In the real world, UBI is mostly about slashing complex paperwork, and preventing marginal clawback rates as high as 100% or perhaps more(!). But a clawback rate of even 60% or perhaps a bit more, is in fact quite appropriate.
If the experiment was committed by people with an agenda to show UBI doesn't work (or even by people who were neutral on the idea and genuinely interested in its net impact) they'd have picked a random sample of people to pay $8K per year to whilst increasing their personal taxes by a substantially larger amount, in order to make transfer payments across the whole programme net to zero. Suspect that cohort's impressions of the programme would have been less positive...
I think experiment totally fine, just “journalists” decided to put smear into title. I would say that this experiment is successful: UBI did not prevent people from finding jobs, just made them less stressed about it. Current title is little clickbaity
As someone who wants to remain in the workforce, the absolute most frustrating thing about taking a break between jobs or wanting to bootstrap a company or start something new is not the lack of income during that time but that my healthcare in the US is tied to having a job.
Yes, I can buy individual insurance, but moving off and on new plans is incredibly time consuming, and if you have a certain prescription that you are on or have something that is covered by an employer plan but may not be covered by an individual on then it's highly risky to leave.
> Yes, I can buy individual insurance, but moving off and on new plans is incredibly time consuming, and if you have a certain prescription that you are on or have something that is covered by an employer plan but may not be covered by an individual on then it's highly risky to leave.
As someone who spent time doing contract work, and working on my own business, this is what made me seek out work as an employee.
I cannot, and will not, play the game of paying for individual insurance. Employers can negotiate for better rates and better plans than you, as an individual, will ever be able to.
If you have a health condition or injury, the chances of which will increase each day that you're alive, the individual health insurance market is a disaster.
I don't know how much I support basic income as a substitute for jobs. Jobs can suck, but basic income takes away the levers for poor people (anybody relying on one primary income stream for disposable income) to be useful to the rich and powerful, leaving them completely vulnerable to the games of the latter. Even if you mopped a rich person's floor and the rich person wanted to dispose of you, he'd likely have to replace you with another floor mopper; the coupling between rich and poor is still there. Without jobs, the poor are completely expendable. If things go well, there's no way the poor can keep paying attention to maintaining the system, and things can go bad. If things don't go well, the bottom can drop out. This is of course not discussing the other benefits of jobs (a feeling of dignity, a way to spend time, being around other people and a tie to society).
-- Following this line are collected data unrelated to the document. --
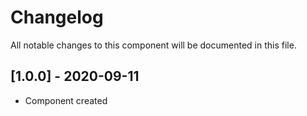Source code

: # Changelog
All notable changes to this component will be documented in this file.

## [1.0.0] - 2020-09-11
- Component created
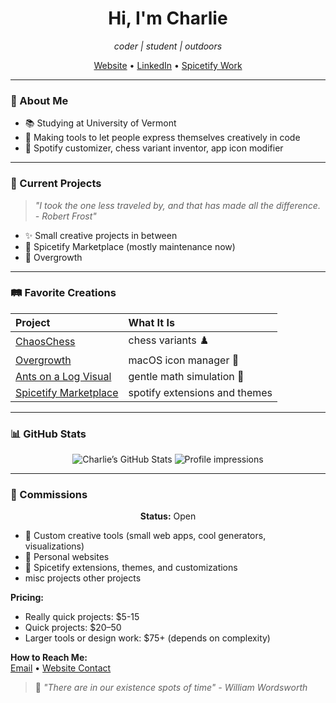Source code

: <div align="center">

# Hi, I'm Charlie 
*coder | student | outdoors*

[Website](https://charlies1103.github.io/) • [LinkedIn](https://www.linkedin.com/in/charlie-simons-a16a78244/) • [Spicetify Work](https://github.com/spicetify/marketplace)

</div>

---

### 🌱 About Me
- 📚 Studying at University of Vermont
- 🎨 Making tools to let people express themselves creatively in code
- 🎵 Spotify customizer, chess variant inventor, app icon modifier

---

### 🎡 Current Projects
> *"I took the one less traveled by, and that has made all the difference. - Robert Frost"*

- ✨ Small creative projects in between
- 🔧 Spicetify Marketplace (mostly maintenance now)
- 🌿 Overgrowth

---

### 🛤️ Favorite Creations
| Project | What It Is | 
|:---|:---|
| [ChaosChess](https://github.com/CharlieS1103/ChaosChess) | chess variants ♟️ |
| [Overgrowth](https://github.com/CharlieS1103/overgrowth) | macOS icon manager 🌿 |
| [Ants on a Log Visual](https://github.com/CharlieS1103/ants-on-a-log-visual) | gentle math simulation 🐜 |
| [Spicetify Marketplace](https://github.com/CharlieS1103/spicetify-marketplace) | spotify extensions and themes |

---

### 📊 GitHub Stats
<div align="center">

![Charlie’s GitHub Stats](https://github-readme-stats.vercel.app/api?username=CharlieS1103&show_icons=true&theme=tokyonight&hide_border=true)
![Profile impressions](https://komarev.com/ghpvc/?username=CharlieS1103&color=blue)
</div>

---

### 🎨 Commissions

<div align="center">

**Status:** Open

</div>

- 🌟 Custom creative tools (small web apps, cool generators, visualizations)
- 🌿 Personal websites
- 🎵 Spicetify extensions, themes, and customizations
- misc projects other projects

**Pricing:** 
- Really quick projects: $5-15
- Quick projects: $20–50  
- Larger tools or design work: $75+ (depends on complexity)

**How to Reach Me:**  
[Email](mailto:charliejsimons@gmail.com) • [Website Contact](https://charlies1103.github.io/)


> 🛶 *"There are in our existence spots of time" - William Wordsworth*

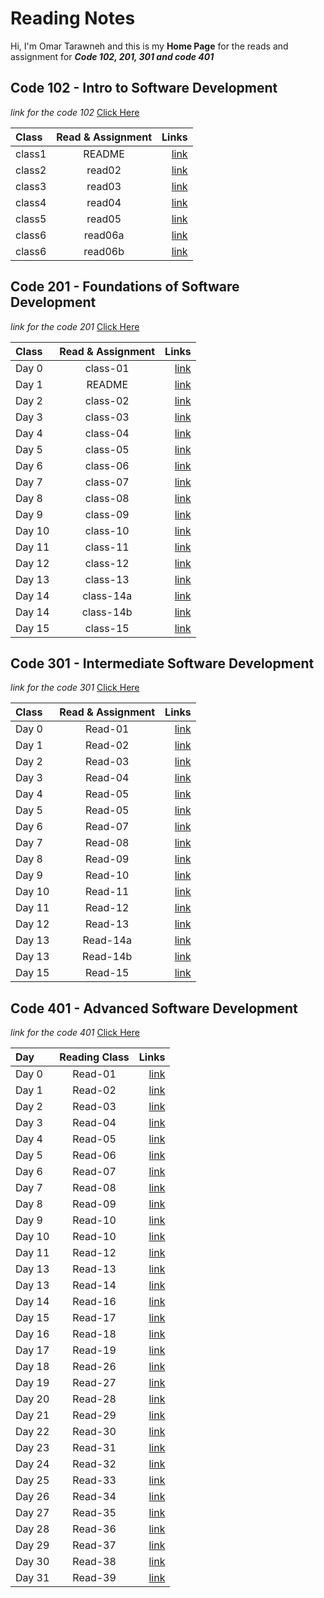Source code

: # Reading Notes

Hi, I'm Omar Tarawneh and this is my **Home Page** for the reads and assignment for _**Code 102, 201, 301 and code 401**_

<!-- ![code](https://wallpapercave.com/wp/wp2936933.jpg) -->

## Code 102 - Intro to Software Development

_link for the code 102_ [Click Here](reading-notes-code102/README.md)

| Class  | Read & Assignment |                                                                               Links |
| :----- | :---------------: | ----------------------------------------------------------------------------------: |
| class1 |      README       |         [link](https://omar-tarawneh.github.io/reading-notes/reading-notes-code102) |
| class2 |      read02       |  [link](https://omar-tarawneh.github.io/reading-notes/reading-notes-code102/read02) |
| class3 |      read03       |  [link](https://omar-tarawneh.github.io/reading-notes/reading-notes-code102/read03) |
| class4 |      read04       |  [link](https://omar-tarawneh.github.io/reading-notes/reading-notes-code102/read04) |
| class5 |      read05       |  [link](https://omar-tarawneh.github.io/reading-notes/reading-notes-code102/read05) |
| class6 |      read06a      | [link](https://omar-tarawneh.github.io/reading-notes/reading-notes-code102/read06a) |
| class6 |      read06b      | [link](https://omar-tarawneh.github.io/reading-notes/reading-notes-code102/read06b) |

## Code 201 - Foundations of Software Development

_link for the code 201_ [Click Here](reading-notes-code201/README.md)

| Class  | Read & Assignment |                                                                                 Links |
| :----- | :---------------: | ------------------------------------------------------------------------------------: |
| Day 0  |     class-01      |  [link](https://omar-tarawneh.github.io/reading-notes/reading-notes-code201/class-01) |
| Day 1  |      README       |           [link](https://omar-tarawneh.github.io/reading-notes/reading-notes-code201) |
| Day 2  |     class-02      |  [link](https://omar-tarawneh.github.io/reading-notes/reading-notes-code201/class-02) |
| Day 3  |     class-03      |  [link](https://omar-tarawneh.github.io/reading-notes/reading-notes-code201/class-03) |
| Day 4  |     class-04      |  [link](https://omar-tarawneh.github.io/reading-notes/reading-notes-code201/class-04) |
| Day 5  |     class-05      |  [link](https://omar-tarawneh.github.io/reading-notes/reading-notes-code201/class-05) |
| Day 6  |     class-06      |  [link](https://omar-tarawneh.github.io/reading-notes/reading-notes-code201/class-06) |
| Day 7  |     class-07      |  [link](https://omar-tarawneh.github.io/reading-notes/reading-notes-code201/class-07) |
| Day 8  |     class-08      |  [link](https://omar-tarawneh.github.io/reading-notes/reading-notes-code201/class-08) |
| Day 9  |     class-09      |  [link](https://omar-tarawneh.github.io/reading-notes/reading-notes-code201/class-09) |
| Day 10 |     class-10      |  [link](https://omar-tarawneh.github.io/reading-notes/reading-notes-code201/class-10) |
| Day 11 |     class-11      |  [link](https://omar-tarawneh.github.io/reading-notes/reading-notes-code201/class-11) |
| Day 12 |     class-12      |  [link](https://omar-tarawneh.github.io/reading-notes/reading-notes-code201/class-12) |
| Day 13 |     class-13      |  [link](https://omar-tarawneh.github.io/reading-notes/reading-notes-code201/class-13) |
| Day 14 |     class-14a     | [link](https://omar-tarawneh.github.io/reading-notes/reading-notes-code201/class-14a) |
| Day 14 |     class-14b     | [link](https://omar-tarawneh.github.io/reading-notes/reading-notes-code201/class-14b) |
| Day 15 |     class-15      |           [link](https://omar-tarawneh.github.io/reading-notes/reading-notes-code201) |

## Code 301 - Intermediate Software Development

_link for the code 301_ [Click Here](reading-notes-code301/README.md)

| Class  | Read & Assignment |                                                                                Links |
| :----- | :---------------: | -----------------------------------------------------------------------------------: |
| Day 0  |      Read-01      |  [link](https://omar-tarawneh.github.io/reading-notes/reading-notes-code301/read-01) |
| Day 1  |      Read-02      |  [link](https://omar-tarawneh.github.io/reading-notes/reading-notes-code301/read-02) |
| Day 2  |      Read-03      |  [link](https://omar-tarawneh.github.io/reading-notes/reading-notes-code301/read-03) |
| Day 3  |      Read-04      |  [link](https://omar-tarawneh.github.io/reading-notes/reading-notes-code301/read-04) |
| Day 4  |      Read-05      |  [link](https://omar-tarawneh.github.io/reading-notes/reading-notes-code301/read-05) |
| Day 5  |      Read-05      |  [link](https://omar-tarawneh.github.io/reading-notes/reading-notes-code301/read-06) |
| Day 6  |      Read-07      |  [link](https://omar-tarawneh.github.io/reading-notes/reading-notes-code301/read-07) |
| Day 7  |      Read-08      |  [link](https://omar-tarawneh.github.io/reading-notes/reading-notes-code301/read-08) |
| Day 8  |      Read-09      |  [link](https://omar-tarawneh.github.io/reading-notes/reading-notes-code301/read-09) |
| Day 9  |      Read-10      |  [link](https://omar-tarawneh.github.io/reading-notes/reading-notes-code301/read-10) |
| Day 10 |      Read-11      |  [link](https://omar-tarawneh.github.io/reading-notes/reading-notes-code301/read-11) |
| Day 11 |      Read-12      |  [link](https://omar-tarawneh.github.io/reading-notes/reading-notes-code301/read-12) |
| Day 12 |      Read-13      |  [link](https://omar-tarawneh.github.io/reading-notes/reading-notes2code301/read-13) |
| Day 13 |     Read-14a      | [link](https://omar-tarawneh.github.io/reading-notes/reading-notes2code301/read-14a) |
| Day 13 |     Read-14b      | [link](https://omar-tarawneh.github.io/reading-notes/reading-notes2code301/read-14b) |
| Day 15 |      Read-15      |   [link](https://omar-tarawneh.github.io/reading-notes/reading-notes2code301/read15) |

## Code 401 - Advanced Software Development

_link for the code 401_ [Click Here](reading-notes-code401/README.md)

| Day    | Reading Class |                                                                               Links |
| :----- | :-----------: | ----------------------------------------------------------------------------------: |
| Day 0  |    Read-01    | [link](https://omar-tarawneh.github.io/reading-notes/reading-notes-code401/read-01) |
| Day 1  |    Read-02    | [link](https://omar-tarawneh.github.io/reading-notes/reading-notes-code401/read-02) |
| Day 2  |    Read-03    | [link](https://omar-tarawneh.github.io/reading-notes/reading-notes-code401/read-03) |
| Day 3  |    Read-04    | [link](https://omar-tarawneh.github.io/reading-notes/reading-notes-code401/read-04) |
| Day 4  |    Read-05    | [link](https://omar-tarawneh.github.io/reading-notes/reading-notes-code401/read-05) |
| Day 5  |    Read-06    | [link](https://omar-tarawneh.github.io/reading-notes/reading-notes-code401/read-06) |
| Day 6  |    Read-07    | [link](https://omar-tarawneh.github.io/reading-notes/reading-notes-code401/read-07) |
| Day 7  |    Read-08    | [link](https://omar-tarawneh.github.io/reading-notes/reading-notes-code401/read-08) |
| Day 8  |    Read-09    | [link](https://omar-tarawneh.github.io/reading-notes/reading-notes-code401/read-09) |
| Day 9  |    Read-10    | [link](https://omar-tarawneh.github.io/reading-notes/reading-notes-code401/read-10) |
| Day 10 |    Read-10    | [link](https://omar-tarawneh.github.io/reading-notes/reading-notes-code401/read-11) |
| Day 11 |    Read-12    | [link](https://omar-tarawneh.github.io/reading-notes/reading-notes-code401/read-12) |
| Day 13 |    Read-13    | [link](https://omar-tarawneh.github.io/reading-notes/reading-notes-code401/read-13) |
| Day 13 |    Read-14    | [link](https://omar-tarawneh.github.io/reading-notes/reading-notes-code401/read-14) |
| Day 14 |    Read-16    | [link](https://omar-tarawneh.github.io/reading-notes/reading-notes-code401/read-16) |
| Day 15 |    Read-17    | [link](https://omar-tarawneh.github.io/reading-notes/reading-notes-code401/read-17) |
| Day 16 |    Read-18    | [link](https://omar-tarawneh.github.io/reading-notes/reading-notes-code401/read-18) |
| Day 17 |    Read-19    | [link](https://omar-tarawneh.github.io/reading-notes/reading-notes-code401/read-19) |
| Day 18 |    Read-26    | [link](https://omar-tarawneh.github.io/reading-notes/reading-notes-code401/read-26) |
| Day 19 |    Read-27    | [link](https://omar-tarawneh.github.io/reading-notes/reading-notes-code401/read-27) |
| Day 20 |    Read-28    | [link](https://omar-tarawneh.github.io/reading-notes/reading-notes-code401/read-28) |
| Day 21 |    Read-29    | [link](https://omar-tarawneh.github.io/reading-notes/reading-notes-code401/read-29) |
| Day 22 |    Read-30    | [link](https://omar-tarawneh.github.io/reading-notes/reading-notes-code401/read-30) |
| Day 23 |    Read-31    | [link](https://omar-tarawneh.github.io/reading-notes/reading-notes-code401/read-31) |
| Day 24 |    Read-32    | [link](https://omar-tarawneh.github.io/reading-notes/reading-notes-code401/read-32) |
| Day 25 |    Read-33    | [link](https://omar-tarawneh.github.io/reading-notes/reading-notes-code401/read-33) |
| Day 26 |    Read-34    | [link](https://omar-tarawneh.github.io/reading-notes/reading-notes-code401/read-34) |
| Day 27 |    Read-35    | [link](https://omar-tarawneh.github.io/reading-notes/reading-notes-code401/read-35) |
| Day 28 |    Read-36    | [link](https://omar-tarawneh.github.io/reading-notes/reading-notes-code401/read-36) |
| Day 29 |    Read-37    | [link](https://omar-tarawneh.github.io/reading-notes/reading-notes-code401/read-37) |
| Day 30 |    Read-38    | [link](https://omar-tarawneh.github.io/reading-notes/reading-notes-code401/read-38) |
| Day 31 |    Read-39    | [link](https://omar-tarawneh.github.io/reading-notes/reading-notes-code401/read-39) |
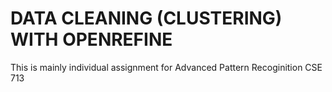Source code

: # DATA CLEANING (CLUSTERING) WITH OPENREFINE


This is mainly  individual assignment for Advanced Pattern Recoginition CSE 713

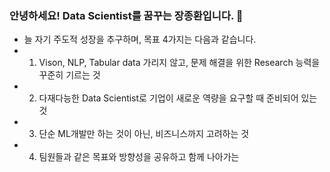 ### 안녕하세요! Data Scientist를 꿈꾸는 장종환입니다. 👋
- 늘 자기 주도적 성장을 추구하며, 목표 4가지는 다음과 같습니다.
- 1) Vison, NLP, Tabular data 가리지 않고, 문제 해결을 위한 Research 능력을 꾸준히 기르는 것
- 2) 다재다능한 Data Scientist로 기업이 새로운 역량을 요구할 때 준비되어 있는 것
- 3) 단순 ML개발만 하는 것이 아닌, 비즈니스까지 고려하는 것
- 4) 팀원들과 같은 목표와 방향성을 공유하고 함께 나아가는
<!--
**jang3463/jang3463** is a ✨ _special_ ✨ repository because its `README.md` (this file) appears on your GitHub profile.

Here are some ideas to get you started:

- 🔭 I’m currently working on ...
- 🌱 I’m currently learning ...
- 👯 I’m looking to collaborate on ...
- 🤔 I’m looking for help with ...
- 💬 Ask me about ...
- 📫 How to reach me: ...
- 😄 Pronouns: ...
- ⚡ Fun fact: ...
-->
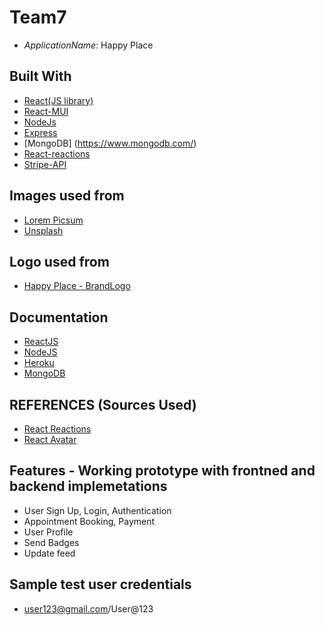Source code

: # Team7

- _ApplicationName_: Happy Place

## Built With

- [React(JS library)](https://reactjs.org/)
- [React-MUI](https://v4.mui.com/)
- [NodeJs](https://nodejs.org/en/)
- [Express](https://expressjs.com/)
- [MongoDB] (https://www.mongodb.com/)
- [React-reactions](https://github.com/charkour/react-reactions)
- [Stripe-API](https://stripe.com/docs/api)

## Images used from

- [Lorem Picsum](https://picsum.photos/)
- [Unsplash](https://unsplash.com/)

## Logo used from

- [Happy Place - BrandLogo](https://www.freelogodesign.org/)

## Documentation

- [ReactJS](https://reactjs.org/docs/getting-started.html)
- [NodeJS](https://nodejs.org/en/docs/)
- [Heroku](https://devcenter.heroku.com/categories/reference)
- [MongoDB](https://www.mongodb.com/docs/)

## REFERENCES (Sources Used)

- [React Reactions](https://github.com/charkour/react-reactions)
- [React Avatar](https://mui.com/components/avatars/)

## Features - Working prototype with frontned and backend implemetations

- User Sign Up, Login, Authentication
- Appointment Booking, Payment
- User Profile
- Send Badges
- Update feed

## Sample test user credentials
- user123@gmail.com/User@123

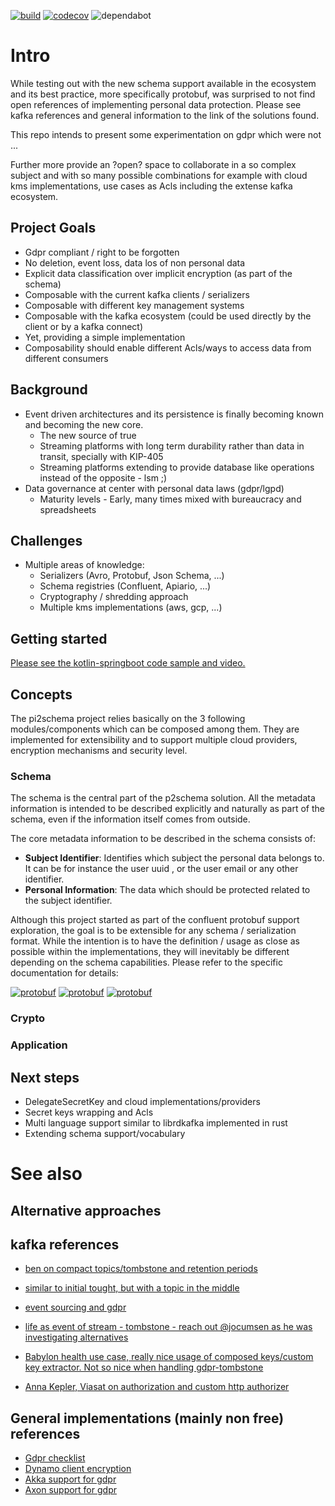 [![build](https://github.com/pi2schema/pi2schema/workflows/build/badge.svg)](https://github.com/pi2schema/pi2schema/actions)
[![codecov](https://codecov.io/gh/pi2schema/pi2schema/branch/master/graph/badge.svg)](https://codecov.io/gh/pi2schema/pi2schema)
![dependabot](https://badgen.net/github/dependabot/pi2schema/pi2schema?icon=dependabot)

# Intro
While testing out with the new schema support available in the ecosystem and its best practice, more specifically protobuf, was surprised to not find open references of implementing personal data protection. Please see kafka references and general information to the link of the solutions found.

This repo intends to present some experimentation on gdpr which were not ...

Further more provide an ?open? space to collaborate in a so complex subject and with so many possible combinations for example with cloud kms implementations, use cases  as Acls including the extense kafka ecosystem. 

## Project Goals
* Gdpr compliant / right to be forgotten
* No deletion, event loss, data los of non personal data
* Explicit data classification over implicit encryption (as part of the schema)
* Composable with the current kafka clients / serializers
* Composable with different key management systems
* Composable with the kafka ecosystem (could be used directly by the client or by a kafka connect)
* Yet, providing a simple implementation
* Composability should enable different Acls/ways to access data from different consumers


## Background

* Event driven architectures and its persistence is finally becoming known and becoming the new core.
    - The new source of true
    - Streaming platforms with long term durability rather than data in transit, specially with KIP-405
    - Streaming platforms extending to provide database like operations instead of the opposite - lsm ;) 
* Data governance at center with personal data laws (gdpr/lgpd)
    - Maturity levels - Early, many times mixed with bureaucracy and spreadsheets
    
## Challenges

* Multiple areas of  knowledge:
    - Serializers (Avro, Protobuf, Json Schema, ...)
    - Schema registries (Confluent, Apiario, ...)
    - Cryptography / shredding approach
    - Multiple kms implementations (aws, gcp, ...)

## Getting started

[Please see the kotlin-springboot code sample and video.](examples/springboot-protobuf-kafkakms)

## Concepts

The pi2schema project relies basically on the 3 following modules/components which can be composed among them. They
 are implemented for extensibility and to support multiple cloud providers, encryption mechanisms and security
 level. 

### Schema

The schema is the central part of the p2schema solution. All the metadata information is intended to be described
 explicitly and naturally as part of the schema, even if the information itself comes from outside.
 
The core metadata information to be described in the schema consists of:
  
  - **Subject Identifier**: Identifies which subject the personal data belongs to. It can be for instance the user uuid
  , or the user email or any other identifier.
  - **Personal Information**: The data which should be protected related to the subject identifier.
  
Although this project started as part of the confluent protobuf support exploration, the goal is to be
 extensible for any schema / serialization format. While the intention is to have the definition / usage as close as
  possible within the implementations, they will inevitably be different depending on the schema capabilities. Please
   refer to the specific documentation for details:
   
 
[![protobuf](https://badgen.net/badge/protobuf/draft/yellow?icon=)](schema-providers-protobuf/README.md)
[![protobuf](https://badgen.net/badge/avro/hep-nedded/orange?icon=)](https://github.com/pi2schema/pi2schema/issues/74)
[![protobuf](https://badgen.net/badge/json/hep-nedded/orange?icon=)](https://github.com/pi2schema/pi2schema/issues/75)

### Crypto


### Application


## Next steps

* DelegateSecretKey and cloud implementations/providers
* Secret keys wrapping and Acls
* Multi language support similar to librdkafka implemented in rust
* Extending schema support/vocabulary

##



# See also

## Alternative approaches


## kafka references


* [ben on compact topics/tombstone and retention periods](https://www.confluent.io/blog/handling-gdpr-log-forget/1)
* [similar to initial tought, but with a topic in the middle](https://danlebrero.com/2018/04/11/kafka-gdpr-event-sourcing/)
* [event sourcing and gdpr](https://www.michielrook.nl/2017/11/forget-me-please-event-sourcing-gdpr/)

* [life as event of stream - tombstone - reach out @jocumsen as he was investigating alternatives](https://www.confluent.io/kafka-summit-sf18/life-is-a-stream-of-events/)
* [Babylon health use case, really nice usage of composed keys/custom key extractor. Not so nice when handling gdpr-tombstone](https://www.confluent.io/kafka-summit-lon19/one-key-to-rule-them-all/)

* [Anna Kepler, Viasat on authorization and custom http authorizer](https://www.confluent.io/kafka-summit-ny19/kafka-pluggable-auth-for-enterprise-security/)

## General implementations (mainly non free) references
* [Gdpr checklist](https://gdpr.eu/checklist/)
* [Dynamo client encryption](https://github.com/aws/aws-dynamodb-encryption-java/)
* [Akka support for gdpr](https://doc.akka.io/docs/akka-enhancements/current/gdpr/index.html)
* [Axon support for gdpr](https://axoniq.io/product-overview/axon-data-protection)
I'd rather support a system of federated capitalism where everybody owns and rents some amount of capital (financial, intellectual, social, etc.), along with a government that can provide for basic needs. Everyone has some nontrivial amount of power, and has to respect other people and their power.
Very dishonest headline. It failed to increase employment among people who are already unemployed, which no one expected it to do. It also did not decrease their number of working days.
Handing out free money will most likely just cause inflation and defeat itself. The inflation will make the amount paid out in basic income insufficient to live on.
The alternate to basic income for the purpose of housing, health and food, is to provide a basic version of those resources at zero cost.
I don’t know why you were downvoted because you’re right. A simple thought experiment can prove it: give everyone $1 million every year starting today. Is everyone suddenly rich? Just for a few days. Eventually milk will cost $500/gallon. The effects of Supply and demand can’t be legislated out of existence.
The inflation would render the money we gave everyone nearly worthless, by approximately the amount given out. It’s similar to adding six zeros to every bank account.
Sure, a massive influx of newly minted money will cause inflation. That's a given. But it's not sustainable and clearly not a sensible way to implement this policy. If we instead took this money from other taxes most likely there'd be some inflation, but not enough to make the money useless. Finally, I know 1m was a hyperbole but basic income doesn't need to guarantee you can live comfortably anywhere without working, only somewhere. Downtown SF? Nope. Most of CA? Still probably too expensive. Midwest? Now we're talking.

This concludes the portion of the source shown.